Tim Mulvihill (UAFS Research Station) & Jami Lockhart (Computer Services Program)
A few local volunteers in Greenwood, Arkansas worked many hours to reclaim a piece of the past. The Norwood – Mt. Olive cemetery, which had been taken over by briars and undergrowth, is once again uncovered. In uncovering the cemetery, these volunteers also brought to light again the remarkable history of the family who started the cemetery. Henry Norwood was born a slave in North Carolina in 1850 (his surname being the same as his owner). The Norwoods left North Carolina, finally settling in Sevier County, Arkansas prior to the Civil War, where the Norwood Plantation was established near Horatio. After emancipation, Henry and his brother walked north finding work and settling in the Greenwood area. Other members of Henry’s family came later to settle with them. The cemetery and adjacent Mt. Olive African Methodist Episcopal Church were located on the homestead of Jim and Fannie Norwood (Henry’s nephew and niece). Henry Norwood, along with his family, was well respected in the community:
“Let us look some more at this marvelous man. Why was he so loved and respected by the young and old of both races? How did he become so useful in life? Who taught him how to make friends and influence people? It is hard to find the full answers to these questions. He belonged to neither church nor lodge. He did not "profess religion" until late in life. He was clean and decent in person and speech. He could almost match Lincoln with homely stories and apt illustrations. He went about quietly serving good causes. He directed many a young person away from evil and harm. He knew how to put his own in their proper places while causing others to do right and respect one another.

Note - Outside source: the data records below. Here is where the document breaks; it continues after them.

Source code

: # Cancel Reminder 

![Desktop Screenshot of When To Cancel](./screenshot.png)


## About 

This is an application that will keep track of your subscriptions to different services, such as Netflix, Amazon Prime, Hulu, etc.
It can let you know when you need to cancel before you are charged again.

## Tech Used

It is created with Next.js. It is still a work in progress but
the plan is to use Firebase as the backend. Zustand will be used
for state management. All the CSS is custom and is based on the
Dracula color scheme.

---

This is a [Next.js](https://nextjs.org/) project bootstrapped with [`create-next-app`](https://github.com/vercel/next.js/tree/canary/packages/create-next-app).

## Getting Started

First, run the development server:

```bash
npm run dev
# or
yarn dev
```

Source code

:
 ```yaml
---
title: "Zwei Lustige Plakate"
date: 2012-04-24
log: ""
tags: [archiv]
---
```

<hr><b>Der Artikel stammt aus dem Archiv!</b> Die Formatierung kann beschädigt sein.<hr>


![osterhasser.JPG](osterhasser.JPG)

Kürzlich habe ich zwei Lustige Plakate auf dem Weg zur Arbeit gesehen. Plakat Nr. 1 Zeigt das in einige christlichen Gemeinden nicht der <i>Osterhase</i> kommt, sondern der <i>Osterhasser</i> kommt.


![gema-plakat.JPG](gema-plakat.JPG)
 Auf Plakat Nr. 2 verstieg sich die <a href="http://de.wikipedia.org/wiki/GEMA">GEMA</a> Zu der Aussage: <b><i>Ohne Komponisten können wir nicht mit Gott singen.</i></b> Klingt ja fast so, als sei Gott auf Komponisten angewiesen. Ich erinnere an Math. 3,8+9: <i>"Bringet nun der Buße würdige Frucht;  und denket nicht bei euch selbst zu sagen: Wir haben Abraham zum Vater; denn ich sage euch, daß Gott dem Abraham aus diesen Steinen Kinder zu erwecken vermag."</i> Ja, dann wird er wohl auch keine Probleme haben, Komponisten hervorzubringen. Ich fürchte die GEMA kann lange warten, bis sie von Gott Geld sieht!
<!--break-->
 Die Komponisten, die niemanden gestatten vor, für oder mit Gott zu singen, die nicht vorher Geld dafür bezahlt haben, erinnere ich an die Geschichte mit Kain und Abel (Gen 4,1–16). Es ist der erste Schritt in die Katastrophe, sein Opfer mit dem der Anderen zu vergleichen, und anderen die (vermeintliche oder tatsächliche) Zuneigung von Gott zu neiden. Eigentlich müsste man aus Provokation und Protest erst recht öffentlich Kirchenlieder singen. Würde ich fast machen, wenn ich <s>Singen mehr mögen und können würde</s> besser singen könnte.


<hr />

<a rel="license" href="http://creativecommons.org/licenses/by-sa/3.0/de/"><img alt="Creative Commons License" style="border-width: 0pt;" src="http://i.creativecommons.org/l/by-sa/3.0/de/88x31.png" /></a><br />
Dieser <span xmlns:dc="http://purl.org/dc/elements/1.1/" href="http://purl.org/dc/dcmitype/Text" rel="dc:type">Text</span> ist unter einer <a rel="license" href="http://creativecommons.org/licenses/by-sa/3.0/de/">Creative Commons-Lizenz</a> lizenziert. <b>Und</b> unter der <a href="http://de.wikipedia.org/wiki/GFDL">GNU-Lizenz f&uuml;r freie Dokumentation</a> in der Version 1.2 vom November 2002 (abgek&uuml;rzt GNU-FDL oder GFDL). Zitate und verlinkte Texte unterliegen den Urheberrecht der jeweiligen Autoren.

This man was noted for teaching many young men and boys throughout the country how to hunt, fish, swim, play ball and ride horses. He was a somewhat self-appointed manager coach, and umpire of much of our rustic games. He knew the wild things that grew and lived in nature. Out of this younger set there were those who became professional people and public officials. The remainder became better than average citizens. The hero of this story had no small share in it all. This was evident, especially among his own children, as well as the good results so apparent among others of both races. Moreover, the mature men of importance of the area, from constables to our congressman, liked for Henry to be with them during their "big game" hunting trips. High in the Winding Stair Mountains over in the Indian Territory, now Oklahoma, was their favorite hunting grounds. Being an expert woodsman, he was needed as a guide to keep the hunters, especially those lacking in experience, from getting lost in the trackless mountain forests. These are facts that many now dead knew about, and still some who are living remember quite well.” from The Remarkable Henry Norwood Family of South Sebastian County Arkansas by Oscar Stallings, The Key: Annual Publication of the South Sebastian County Historical Society 10:1.

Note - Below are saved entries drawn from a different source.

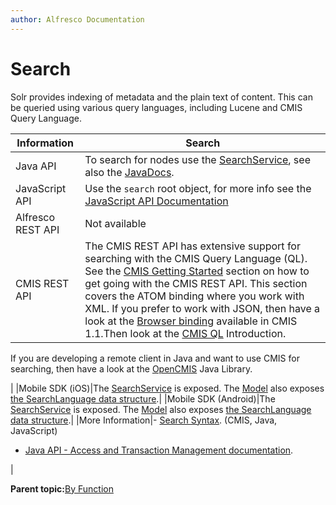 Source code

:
 ```yaml
---
author: Alfresco Documentation
---
```


# Search

Solr provides indexing of metadata and the plain text of content. This can be queried using various query languages, including Lucene and CMIS Query Language.

|Information|Search|
|-----------|------|
|Java API|To search for nodes use the [SearchService](dev-services-search.md), see also the [JavaDocs](http://dev.alfresco.com/resource/docs/java/org/alfresco/service/cmr/search/SearchService.html).|
|JavaScript API|Use the `search` root object, for more info see the [JavaScript API Documentation](API-JS-Search.md)|
|Alfresco REST API|Not available|
|CMIS REST API|The CMIS REST API has extensive support for searching with the CMIS Query Language \(QL\). See the [CMIS Getting Started](../pra/1/concepts/cmis-getting-started.md) section on how to get going with the CMIS REST API. This section covers the ATOM binding where you work with XML. If you prefer to work with JSON, then have a look at the [Browser binding](../pra/1/concepts/cmis-1.1-intro.md) available in CMIS 1.1.Then look at the [CMIS QL](../pra/1/concepts/cmis-query.md) Introduction.

If you are developing a remote client in Java and want to use CMIS for searching, then have a look at the [OpenCMIS](http://chemistry.apache.org/java/developing/index.html) Java Library.

|
|Mobile SDK \(iOS\)|The [SearchService](http://docs.alfresco.com/mobile_sdk/ios/references/services/AlfrescoSearchService.html) is exposed. The [Model](http://docs.alfresco.com/mobile_sdk/ios/references/model/Model.html) also exposes [the SearchLanguage data structure](http://docs.alfresco.com/mobile_sdk/ios/references/model/AlfrescoSearchLanguage.html).|
|Mobile SDK \(Android\)|The [SearchService](http://docs.alfresco.com/mobile_sdk/android/references/client_api/services/SearchService.html) is exposed. The [Model](http://docs.alfresco.com/mobile_sdk/android/references/client_api/model/ClientAPI-Model.html) also exposes [the SearchLanguage data structure](http://docs.alfresco.com/mobile_sdk/android/references/client_api/model/SearchLanguage.html).|
|More Information|-   [Search Syntax](../concepts/rm-searchsyntax-APIs.md). \(CMIS, Java, JavaScript\)
-   [Java API - Access and Transaction Management documentation](dev-extension-points-public-java-api.md).

|

**Parent topic:**[By Function](../concepts/dev-api-by-function.md)

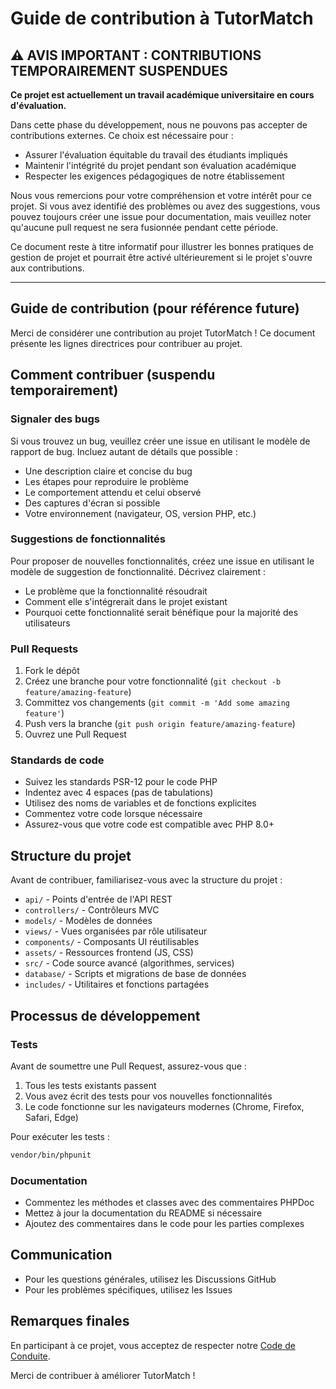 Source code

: # Guide de contribution à TutorMatch

## ⚠️ AVIS IMPORTANT : CONTRIBUTIONS TEMPORAIREMENT SUSPENDUES

**Ce projet est actuellement un travail académique universitaire en cours d'évaluation.**

Dans cette phase du développement, nous ne pouvons pas accepter de contributions externes. Ce choix est nécessaire pour :
- Assurer l'évaluation équitable du travail des étudiants impliqués
- Maintenir l'intégrité du projet pendant son évaluation académique
- Respecter les exigences pédagogiques de notre établissement

Nous vous remercions pour votre compréhension et votre intérêt pour ce projet. Si vous avez identifié des problèmes ou avez des suggestions, vous pouvez toujours créer une issue pour documentation, mais veuillez noter qu'aucune pull request ne sera fusionnée pendant cette période.

Ce document reste à titre informatif pour illustrer les bonnes pratiques de gestion de projet et pourrait être activé ultérieurement si le projet s'ouvre aux contributions.

---

## Guide de contribution (pour référence future)

Merci de considérer une contribution au projet TutorMatch ! Ce document présente les lignes directrices pour contribuer au projet.

## Comment contribuer (suspendu temporairement)

### Signaler des bugs

Si vous trouvez un bug, veuillez créer une issue en utilisant le modèle de rapport de bug. Incluez autant de détails que possible :

- Une description claire et concise du bug
- Les étapes pour reproduire le problème
- Le comportement attendu et celui observé
- Des captures d'écran si possible
- Votre environnement (navigateur, OS, version PHP, etc.)

### Suggestions de fonctionnalités

Pour proposer de nouvelles fonctionnalités, créez une issue en utilisant le modèle de suggestion de fonctionnalité. Décrivez clairement :

- Le problème que la fonctionnalité résoudrait
- Comment elle s'intégrerait dans le projet existant
- Pourquoi cette fonctionnalité serait bénéfique pour la majorité des utilisateurs

### Pull Requests

1. Fork le dépôt
2. Créez une branche pour votre fonctionnalité (`git checkout -b feature/amazing-feature`)
3. Committez vos changements (`git commit -m 'Add some amazing feature'`)
4. Push vers la branche (`git push origin feature/amazing-feature`)
5. Ouvrez une Pull Request

### Standards de code

- Suivez les standards PSR-12 pour le code PHP
- Indentez avec 4 espaces (pas de tabulations)
- Utilisez des noms de variables et de fonctions explicites
- Commentez votre code lorsque nécessaire
- Assurez-vous que votre code est compatible avec PHP 8.0+

## Structure du projet

Avant de contribuer, familiarisez-vous avec la structure du projet :

- `api/` - Points d'entrée de l'API REST
- `controllers/` - Contrôleurs MVC
- `models/` - Modèles de données
- `views/` - Vues organisées par rôle utilisateur
- `components/` - Composants UI réutilisables
- `assets/` - Ressources frontend (JS, CSS)
- `src/` - Code source avancé (algorithmes, services)
- `database/` - Scripts et migrations de base de données
- `includes/` - Utilitaires et fonctions partagées

## Processus de développement

### Tests

Avant de soumettre une Pull Request, assurez-vous que :

1. Tous les tests existants passent
2. Vous avez écrit des tests pour vos nouvelles fonctionnalités
3. Le code fonctionne sur les navigateurs modernes (Chrome, Firefox, Safari, Edge)

Pour exécuter les tests :

```bash
vendor/bin/phpunit
```

### Documentation

- Commentez les méthodes et classes avec des commentaires PHPDoc
- Mettez à jour la documentation du README si nécessaire
- Ajoutez des commentaires dans le code pour les parties complexes

## Communication

- Pour les questions générales, utilisez les Discussions GitHub
- Pour les problèmes spécifiques, utilisez les Issues

## Remarques finales

En participant à ce projet, vous acceptez de respecter notre [Code de Conduite](CODE_OF_CONDUCT.md).

Merci de contribuer à améliorer TutorMatch !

Greenwood resident Sue Edwards rediscovered the Norwood – Mt. Olive cemetery, and along with her husband Otis, and neighbors Dan and Donna Gladwin, completed the majority of the work clearing the cemetery, along with help from other community members and groups. It should also be noted that this work could not have been done without the cooperation of the landowner – Mrs. Wanza Gann and family.
The Arkansas Archeological Survey played a small part in this story, with Tim Mulvihill of the UA - Fort Smith Research Station making a map of the cemetery and conducting a geophysical survey (remote sensing) of the property using electrical resistivity to help identify the unmarked graves, so that once the cemetery was fenced, it would include all of the possible graves. Dr. Jami Lockhart of the Survey processed and interpreted the electrical resistance data.

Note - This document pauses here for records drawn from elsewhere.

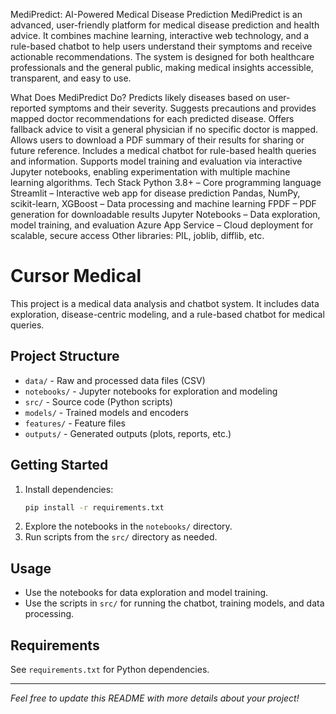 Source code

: MediPredict: AI-Powered Medical Disease Prediction
MediPredict is an advanced, user-friendly platform for medical disease prediction and health advice. It combines machine learning, interactive web technology, and a rule-based chatbot to help users understand their symptoms and receive actionable recommendations. The system is designed for both healthcare professionals and the general public, making medical insights accessible, transparent, and easy to use.

What Does MediPredict Do?
Predicts likely diseases based on user-reported symptoms and their severity.
Suggests precautions and provides mapped doctor recommendations for each predicted disease.
Offers fallback advice to visit a general physician if no specific doctor is mapped.
Allows users to download a PDF summary of their results for sharing or future reference.
Includes a medical chatbot for rule-based health queries and information.
Supports model training and evaluation via interactive Jupyter notebooks, enabling experimentation with multiple machine learning algorithms.
Tech Stack
Python 3.8+ – Core programming language
Streamlit – Interactive web app for disease prediction
Pandas, NumPy, scikit-learn, XGBoost – Data processing and machine learning
FPDF – PDF generation for downloadable results
Jupyter Notebooks – Data exploration, model training, and evaluation
Azure App Service – Cloud deployment for scalable, secure access
Other libraries: PIL, joblib, difflib, etc.

# Cursor Medical

This project is a medical data analysis and chatbot system. It includes data exploration, disease-centric modeling, and a rule-based chatbot for medical queries.

## Project Structure

- `data/` - Raw and processed data files (CSV)
- `notebooks/` - Jupyter notebooks for exploration and modeling
- `src/` - Source code (Python scripts)
- `models/` - Trained models and encoders
- `features/` - Feature files
- `outputs/` - Generated outputs (plots, reports, etc.)

## Getting Started

1. Install dependencies:
   ```bash
   pip install -r requirements.txt
   ```
2. Explore the notebooks in the `notebooks/` directory.
3. Run scripts from the `src/` directory as needed.

## Usage
- Use the notebooks for data exploration and model training.
- Use the scripts in `src/` for running the chatbot, training models, and data processing.

## Requirements
See `requirements.txt` for Python dependencies.

---

*Feel free to update this README with more details about your project!* 
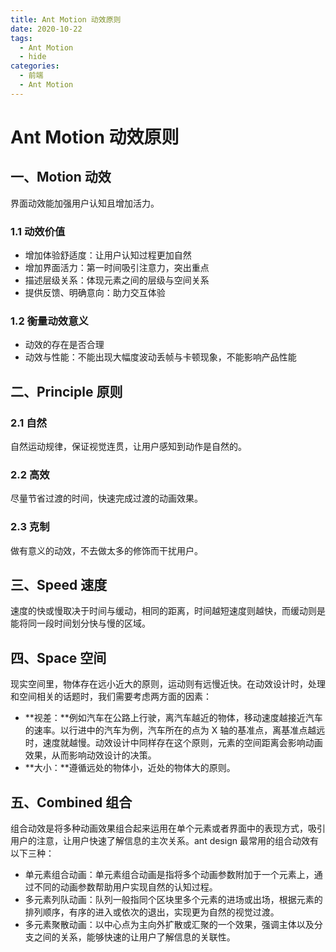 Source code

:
 ```yaml
---
title: Ant Motion 动效原则
date: 2020-10-22
tags:
  - Ant Motion
  - hide
categories:
  - 前端
  - Ant Motion
---
```


# Ant Motion 动效原则

## 一、Motion 动效

界面动效能加强用户认知且增加活力。

### 1.1 动效价值

- 增加体验舒适度：让用户认知过程更加自然
- 增加界面活力：第一时间吸引注意力，突出重点
- 描述层级关系：体现元素之间的层级与空间关系
- 提供反馈、明确意向：助力交互体验

### 1.2 衡量动效意义

- 动效的存在是否合理
- 动效与性能：不能出现大幅度波动丢帧与卡顿现象，不能影响产品性能

## 二、Principle 原则

### 2.1 自然

自然运动规律，保证视觉连贯，让用户感知到动作是自然的。

### 2.2 高效

尽量节省过渡的时间，快速完成过渡的动画效果。

### 2.3 克制

做有意义的动效，不去做太多的修饰而干扰用户。

## 三、Speed 速度

速度的快或慢取决于时间与缓动，相同的距离，时间越短速度则越快，而缓动则是能将同一段时间划分快与慢的区域。

## 四、Space 空间

现实空间里，物体存在远小近大的原则，运动则有远慢近快。在动效设计时，处理和空间相关的话题时，我们需要考虑两方面的因素：

- **视差：**例如汽车在公路上行驶，离汽车越近的物体，移动速度越接近汽车的速率。以行进中的汽车为例，汽车所在的点为 X 轴的基准点，离基准点越远时，速度就越慢。动效设计中同样存在这个原则，元素的空间距离会影响动画效果，从而影响动效设计的决策。
- **大小：**遵循远处的物体小，近处的物体大的原则。

## 五、Combined 组合

组合动效是将多种动画效果组合起来运用在单个元素或者界面中的表现方式，吸引用户的注意，让用户快速了解信息的主次关系。ant design 最常用的组合动效有以下三种：

- 单元素组合动画：单元素组合动画是指将多个动画参数附加于一个元素上，通过不同的动画参数帮助用户实现自然的认知过程。
- 多元素列队动画：队列一般指同个区块里多个元素的进场或出场，根据元素的排列顺序，有序的进入或依次的退出，实现更为自然的视觉过渡。
- 多元素聚散动画：以中心点为主向外扩散或汇聚的一个效果，强调主体以及分支之间的关系，能够快速的让用户了解信息的关联性。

The cemetery was rededicated on Sunday June 28, 2015 with two of Henry Norwood’s grandchildren in attendance, along with other family and community members. Donna Goldstein, of the South Sebastian County Historical Society, obtained a grant from the Black History Commission of Arkansas (Curtis H. Sykes Memorial Grant) to provide a fence and plaques for the cemetery. As part of the grant, Goldstein also created a biography and display that will be housed at the Arkansas History Commission. However, the story will not stop here. Greenwood High School is developing a study unit for the history of the Norwood family and the cemetery as part of the curriculum for emancipation in Arkansas. This is a method of teaching referred to as Community-Based Learning, which makes the subject more personally relevant to the students. This way the Norwood family will continue to be remembered and studied in the future.